◆ **Directions**
Copy out the records that follow, leaving every character as it is.

====================

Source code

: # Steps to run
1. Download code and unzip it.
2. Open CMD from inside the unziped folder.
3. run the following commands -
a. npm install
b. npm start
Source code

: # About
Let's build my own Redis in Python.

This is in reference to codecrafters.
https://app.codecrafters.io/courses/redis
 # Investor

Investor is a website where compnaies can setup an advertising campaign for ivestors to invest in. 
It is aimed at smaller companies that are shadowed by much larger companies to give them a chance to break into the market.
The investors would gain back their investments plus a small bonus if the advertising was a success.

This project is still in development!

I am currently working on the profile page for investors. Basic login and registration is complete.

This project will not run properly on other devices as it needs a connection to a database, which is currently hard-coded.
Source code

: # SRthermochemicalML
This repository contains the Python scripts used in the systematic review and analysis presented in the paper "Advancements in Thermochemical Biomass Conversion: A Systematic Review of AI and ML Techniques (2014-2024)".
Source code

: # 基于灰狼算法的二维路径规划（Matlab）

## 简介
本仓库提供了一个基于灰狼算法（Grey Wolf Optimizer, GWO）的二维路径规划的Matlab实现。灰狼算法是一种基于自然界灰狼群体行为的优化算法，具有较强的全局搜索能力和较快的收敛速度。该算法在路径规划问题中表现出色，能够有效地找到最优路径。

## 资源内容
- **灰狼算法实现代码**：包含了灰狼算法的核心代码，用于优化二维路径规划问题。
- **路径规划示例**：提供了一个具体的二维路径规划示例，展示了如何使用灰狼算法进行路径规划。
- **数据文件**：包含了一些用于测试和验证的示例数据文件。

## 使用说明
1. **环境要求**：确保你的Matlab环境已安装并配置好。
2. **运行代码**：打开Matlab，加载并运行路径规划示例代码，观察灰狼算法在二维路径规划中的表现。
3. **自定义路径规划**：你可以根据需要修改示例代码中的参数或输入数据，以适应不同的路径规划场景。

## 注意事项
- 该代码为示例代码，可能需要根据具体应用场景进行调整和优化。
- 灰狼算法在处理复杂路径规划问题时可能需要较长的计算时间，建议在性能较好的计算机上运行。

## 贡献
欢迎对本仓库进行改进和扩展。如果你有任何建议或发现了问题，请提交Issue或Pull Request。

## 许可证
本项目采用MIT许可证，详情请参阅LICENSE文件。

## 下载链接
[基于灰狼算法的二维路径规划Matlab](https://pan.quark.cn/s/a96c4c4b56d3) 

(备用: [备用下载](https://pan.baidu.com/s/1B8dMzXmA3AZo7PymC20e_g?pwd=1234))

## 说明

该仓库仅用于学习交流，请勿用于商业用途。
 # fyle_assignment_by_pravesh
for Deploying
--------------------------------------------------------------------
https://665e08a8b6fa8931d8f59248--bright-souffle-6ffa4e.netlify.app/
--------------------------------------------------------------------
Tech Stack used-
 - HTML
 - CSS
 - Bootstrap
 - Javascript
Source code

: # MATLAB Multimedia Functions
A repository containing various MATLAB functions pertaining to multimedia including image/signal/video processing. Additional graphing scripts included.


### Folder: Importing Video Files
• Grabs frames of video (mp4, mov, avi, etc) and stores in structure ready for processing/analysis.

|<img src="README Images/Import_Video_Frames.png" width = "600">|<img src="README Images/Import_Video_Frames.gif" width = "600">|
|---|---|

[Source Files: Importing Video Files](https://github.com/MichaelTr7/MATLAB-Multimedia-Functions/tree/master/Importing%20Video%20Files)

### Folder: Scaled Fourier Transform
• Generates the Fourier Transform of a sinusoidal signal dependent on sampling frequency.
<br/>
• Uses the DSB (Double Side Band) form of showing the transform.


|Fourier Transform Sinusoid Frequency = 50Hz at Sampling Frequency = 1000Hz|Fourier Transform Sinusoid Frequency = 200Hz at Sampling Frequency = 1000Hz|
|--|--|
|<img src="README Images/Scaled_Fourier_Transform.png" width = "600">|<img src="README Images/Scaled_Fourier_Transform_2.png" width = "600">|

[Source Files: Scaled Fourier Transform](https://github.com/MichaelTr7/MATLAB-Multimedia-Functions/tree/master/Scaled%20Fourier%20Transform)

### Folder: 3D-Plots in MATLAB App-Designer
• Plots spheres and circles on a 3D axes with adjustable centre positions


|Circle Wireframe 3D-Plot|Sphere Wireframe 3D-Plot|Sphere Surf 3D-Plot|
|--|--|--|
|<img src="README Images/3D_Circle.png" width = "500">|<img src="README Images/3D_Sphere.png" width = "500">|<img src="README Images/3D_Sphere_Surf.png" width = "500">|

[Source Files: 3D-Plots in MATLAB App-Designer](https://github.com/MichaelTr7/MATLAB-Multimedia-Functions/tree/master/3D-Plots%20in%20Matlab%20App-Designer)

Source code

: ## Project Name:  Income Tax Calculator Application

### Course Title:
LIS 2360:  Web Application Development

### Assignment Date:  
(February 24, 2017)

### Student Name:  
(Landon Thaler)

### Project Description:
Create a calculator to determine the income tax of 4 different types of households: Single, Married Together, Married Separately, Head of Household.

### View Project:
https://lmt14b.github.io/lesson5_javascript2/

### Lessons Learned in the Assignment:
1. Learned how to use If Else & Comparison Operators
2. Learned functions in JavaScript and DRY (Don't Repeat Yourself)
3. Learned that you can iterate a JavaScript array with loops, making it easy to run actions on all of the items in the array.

====================

◆ **Solution**
Source code

: # Steps to run
1. Download code and unzip it.
2. Open CMD from inside the unziped folder.
3. run the following commands -
a. npm install
b. npm start
Source code

: # About
Let's build my own Redis in Python.

This is in reference to codecrafters.
https://app.codecrafters.io/courses/redis
 # Investor

Investor is a website where compnaies can setup an advertising campaign for ivestors to invest in. 
It is aimed at smaller companies that are shadowed by much larger companies to give them a chance to break into the market.
The investors would gain back their investments plus a small bonus if the advertising was a success.

This project is still in development!

I am currently working on the profile page for investors. Basic login and registration is complete.

This project will not run properly on other devices as it needs a connection to a database, which is currently hard-coded.
Source code

: # SRthermochemicalML
This repository contains the Python scripts used in the systematic review and analysis presented in the paper "Advancements in Thermochemical Biomass Conversion: A Systematic Review of AI and ML Techniques (2014-2024)".
Source code

: # 基于灰狼算法的二维路径规划（Matlab）

## 简介
本仓库提供了一个基于灰狼算法（Grey Wolf Optimizer, GWO）的二维路径规划的Matlab实现。灰狼算法是一种基于自然界灰狼群体行为的优化算法，具有较强的全局搜索能力和较快的收敛速度。该算法在路径规划问题中表现出色，能够有效地找到最优路径。

## 资源内容
- **灰狼算法实现代码**：包含了灰狼算法的核心代码，用于优化二维路径规划问题。
- **路径规划示例**：提供了一个具体的二维路径规划示例，展示了如何使用灰狼算法进行路径规划。
- **数据文件**：包含了一些用于测试和验证的示例数据文件。

## 使用说明
1. **环境要求**：确保你的Matlab环境已安装并配置好。
2. **运行代码**：打开Matlab，加载并运行路径规划示例代码，观察灰狼算法在二维路径规划中的表现。
3. **自定义路径规划**：你可以根据需要修改示例代码中的参数或输入数据，以适应不同的路径规划场景。

## 注意事项
- 该代码为示例代码，可能需要根据具体应用场景进行调整和优化。
- 灰狼算法在处理复杂路径规划问题时可能需要较长的计算时间，建议在性能较好的计算机上运行。

## 贡献
欢迎对本仓库进行改进和扩展。如果你有任何建议或发现了问题，请提交Issue或Pull Request。

## 许可证
本项目采用MIT许可证，详情请参阅LICENSE文件。

## 下载链接
[基于灰狼算法的二维路径规划Matlab](https://pan.quark.cn/s/a96c4c4b56d3) 

(备用: [备用下载](https://pan.baidu.com/s/1B8dMzXmA3AZo7PymC20e_g?pwd=1234))

## 说明

该仓库仅用于学习交流，请勿用于商业用途。
 # fyle_assignment_by_pravesh
for Deploying
--------------------------------------------------------------------
https://665e08a8b6fa8931d8f59248--bright-souffle-6ffa4e.netlify.app/
--------------------------------------------------------------------
Tech Stack used-
 - HTML
 - CSS
 - Bootstrap
 - Javascript
Source code

: # MATLAB Multimedia Functions
A repository containing various MATLAB functions pertaining to multimedia including image/signal/video processing. Additional graphing scripts included.


### Folder: Importing Video Files
• Grabs frames of video (mp4, mov, avi, etc) and stores in structure ready for processing/analysis.

|<img src="README Images/Import_Video_Frames.png" width = "600">|<img src="README Images/Import_Video_Frames.gif" width = "600">|
|---|---|

[Source Files: Importing Video Files](https://github.com/MichaelTr7/MATLAB-Multimedia-Functions/tree/master/Importing%20Video%20Files)

### Folder: Scaled Fourier Transform
• Generates the Fourier Transform of a sinusoidal signal dependent on sampling frequency.
<br/>
• Uses the DSB (Double Side Band) form of showing the transform.


|Fourier Transform Sinusoid Frequency = 50Hz at Sampling Frequency = 1000Hz|Fourier Transform Sinusoid Frequency = 200Hz at Sampling Frequency = 1000Hz|
|--|--|
|<img src="README Images/Scaled_Fourier_Transform.png" width = "600">|<img src="README Images/Scaled_Fourier_Transform_2.png" width = "600">|

[Source Files: Scaled Fourier Transform](https://github.com/MichaelTr7/MATLAB-Multimedia-Functions/tree/master/Scaled%20Fourier%20Transform)

### Folder: 3D-Plots in MATLAB App-Designer
• Plots spheres and circles on a 3D axes with adjustable centre positions


|Circle Wireframe 3D-Plot|Sphere Wireframe 3D-Plot|Sphere Surf 3D-Plot|
|--|--|--|
|<img src="README Images/3D_Circle.png" width = "500">|<img src="README Images/3D_Sphere.png" width = "500">|<img src="README Images/3D_Sphere_Surf.png" width = "500">|

[Source Files: 3D-Plots in MATLAB App-Designer](https://github.com/MichaelTr7/MATLAB-Multimedia-Functions/tree/master/3D-Plots%20in%20Matlab%20App-Designer)

Source code

: ## Project Name:  Income Tax Calculator Application

### Course Title:
LIS 2360:  Web Application Development

### Assignment Date:  
(February 24, 2017)

### Student Name:  
(Landon Thaler)

### Project Description:
Create a calculator to determine the income tax of 4 different types of households: Single, Married Together, Married Separately, Head of Household.

### View Project:
https://lmt14b.github.io/lesson5_javascript2/

### Lessons Learned in the Assignment:
1. Learned how to use If Else & Comparison Operators
2. Learned functions in JavaScript and DRY (Don't Repeat Yourself)
3. Learned that you can iterate a JavaScript array with loops, making it easy to run actions on all of the items in the array.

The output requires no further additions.